Both are wonderful. Bumbry has a very dramatic voice. I particularly like her down low, which is not featured here. But I think Cossoto has the more beautiful voice with more pleasing vibrato plus sang with conviction as well.Cossoto gets the garland.


----------



## Woodduck (Mar 17, 2014)

I didn't find this hard. Bumbry is passionate and has a naturally exciting vocal quality; Cossotto has a less prominent vibrato and a richer tone. So far so good for both. But decisive for me is the way Cossotto shades her phrases and uses more dynamic variety and portamento. The pathos is more inward - an individual interpretation, and admirable as such.


----------



## Tsaraslondon (Nov 7, 2013)

Woodduck said:


> I didn't find this hard. Bumbry is passionate and has a naturally exciting vocal quality; Cossotto has a less prominent vibrato and a richer tone. So far so good for both. But decisive for me is the way Cossotto shades her phrases and uses more dynamic variety and portamento. The pathos is more inward - an individual interpretation, and admirable as such.
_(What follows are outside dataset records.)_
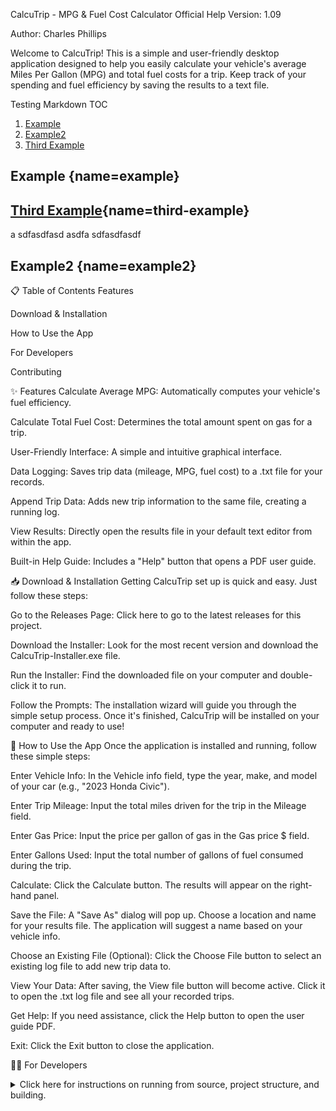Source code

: CalcuTrip - MPG & Fuel Cost Calculator Official Help
Version: 1.09

Author: Charles Phillips

Welcome to CalcuTrip! This is a simple and user-friendly desktop application designed to help you easily calculate your vehicle's average Miles Per Gallon (MPG) and total fuel costs for a trip. Keep track of your spending and fuel efficiency by saving the results to a text file.

Testing Markdown TOC

1. [Example](#example)
2. [Example2](#example2)
3. [Third Example](#third-example)

## Example [](#){name=example}

## [Third Example](#){name=third-example}

a
sdfasdfasd
asdfa
sdfasdfasdf

## Example2 [](#){name=example2}

📋 Table of Contents
Features

Download & Installation

How to Use the App

For Developers

Contributing

✨ Features
Calculate Average MPG: Automatically computes your vehicle's fuel efficiency.

Calculate Total Fuel Cost: Determines the total amount spent on gas for a trip.

User-Friendly Interface: A simple and intuitive graphical interface.

Data Logging: Saves trip data (mileage, MPG, fuel cost) to a .txt file for your records.

Append Trip Data: Adds new trip information to the same file, creating a running log.

View Results: Directly open the results file in your default text editor from within the app.

Built-in Help Guide: Includes a "Help" button that opens a PDF user guide.

📥 Download & Installation
Getting CalcuTrip set up is quick and easy. Just follow these steps:

Go to the Releases Page: Click here to go to the latest releases for this project.

Download the Installer: Look for the most recent version and download the CalcuTrip-Installer.exe file.

Run the Installer: Find the downloaded file on your computer and double-click it to run.

Follow the Prompts: The installation wizard will guide you through the simple setup process. Once it's finished, CalcuTrip will be installed on your computer and ready to use!

📖 How to Use the App
Once the application is installed and running, follow these simple steps:

Enter Vehicle Info: In the Vehicle info field, type the year, make, and model of your car (e.g., "2023 Honda Civic").

Enter Trip Mileage: Input the total miles driven for the trip in the Mileage field.

Enter Gas Price: Input the price per gallon of gas in the Gas price $ field.

Enter Gallons Used: Input the total number of gallons of fuel consumed during the trip.

Calculate: Click the Calculate button. The results will appear on the right-hand panel.

Save the File: A "Save As" dialog will pop up. Choose a location and name for your results file. The application will suggest a name based on your vehicle info.

Choose an Existing File (Optional): Click the Choose File button to select an existing log file to add new trip data to.

View Your Data: After saving, the View file button will become active. Click it to open the .txt log file and see all your recorded trips.

Get Help: If you need assistance, click the Help button to open the user guide PDF.

Exit: Click the Exit button to close the application.

👨‍💻 For Developers
<details>
<summary>Click here for instructions on running from source, project structure, and building.</summary>

Project Structure
CalcuTrip/
├── assets/
│   ├── imgs/
│   └── pdf/
├── main.py
└── README.md

Prerequisites
To run this project from the source code, you will need Python 3 installed on your system. The application uses the built-in tkinter library, so no external package installations are required.

Running from Source
Clone the repository:

git clone https://github.com/your-username/CalcuTrip.git

Navigate to the project directory:

cd CalcuTrip

Run the application:

python main.py


# Average MPG & Total Fuel Cost Calculator v1.09

This software denotes a fully working Tkinter GUI program that allows users to calculate the total average MPG and fuel cost for a trip.

To use this program one must enter the demographics of a car such as year, make, and model. Next, the user needs to enter valid trip details into the form. Afterward, the user can write the data to a file or view the program output results in the output window. Note. A user must enter a value greater than zero or the program will throw an error message saying: "Zero is not a valid input."

To install this software, simply download the latest installer zip found under the 'Releases' section on this GitHub repo.
Note: you must read and agree to the latest [Terms of Service](https://github.com/CPhillips-dev/average-mpg-calculator?tab=Apache-2.0-1-ov-file) and license agreements upon installing.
You're no doubt right. I just feel that this, of all arias, requires a certain amount of raw passion that it doesn't really get from either lady, though Bumbry does seem more involved. Cossotto's is a plausible piece of singing, but I hear absolutely no anguish in her version, and surely Santuzza needs to sound _in extremis_. I rather feel the same about the Karajan recording with Cossotto and Bergonzi. It's all very beautiful, but just a bit too civilised. I hear no real Sicilian passion in it.
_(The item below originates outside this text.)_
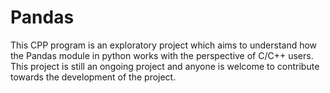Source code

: # Pandas
This CPP program is an exploratory project which aims to understand how the Pandas module in python works with the perspective of C/C++ users.
This project is still an ongoing project and anyone is welcome to contribute towards the development of the project.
After listening to Bumbry and Cossotto, I sought out Muzio and she gave me exactly what I wanted.






Oddly enough, it was this opera that really got me started on my passion for opera. I was only about 15 and Souliotis had just burst onto the scene. My father, having heard about this young Greek soprano in our local record shop (remember those?) bought her recording for my mother, who is Greek, and I practically wore it out, as I played it over and over again. He also had the piano score and I would love to play the Intermezzo on the piano. Now I am more aware of Souliotis's technical fallibilty, but she certainly sings with passion and my fifteen year old self absolutely loved her singing of the role.






Later it was Callas, in prime vocal condition, who became my yardstick and her recording is also allied to a memory. By now in my late twenties, I was living with a boyfriend in a flat in London and there was a retired opera singer living below us. One day we had invited her up for a cup of tea and she was absolutely thrilled to see my collection of opera recordings. She asked if she could listen to Callas singing _Voi lo sapete_ and while the record played she sat with rapt attention, mouthing the words, obviously very moved. By the end of the aria she had tears streaming down her face and asked if we could continue on through the duet with Turiddu, which had her on the edge of her seat. I later discovered she had been forced to retire early because of a terminal illness, possibly muscular dystophy. I can't now remember. I split up with that boyfriend soon after and moved out of that flat, so never saw her again.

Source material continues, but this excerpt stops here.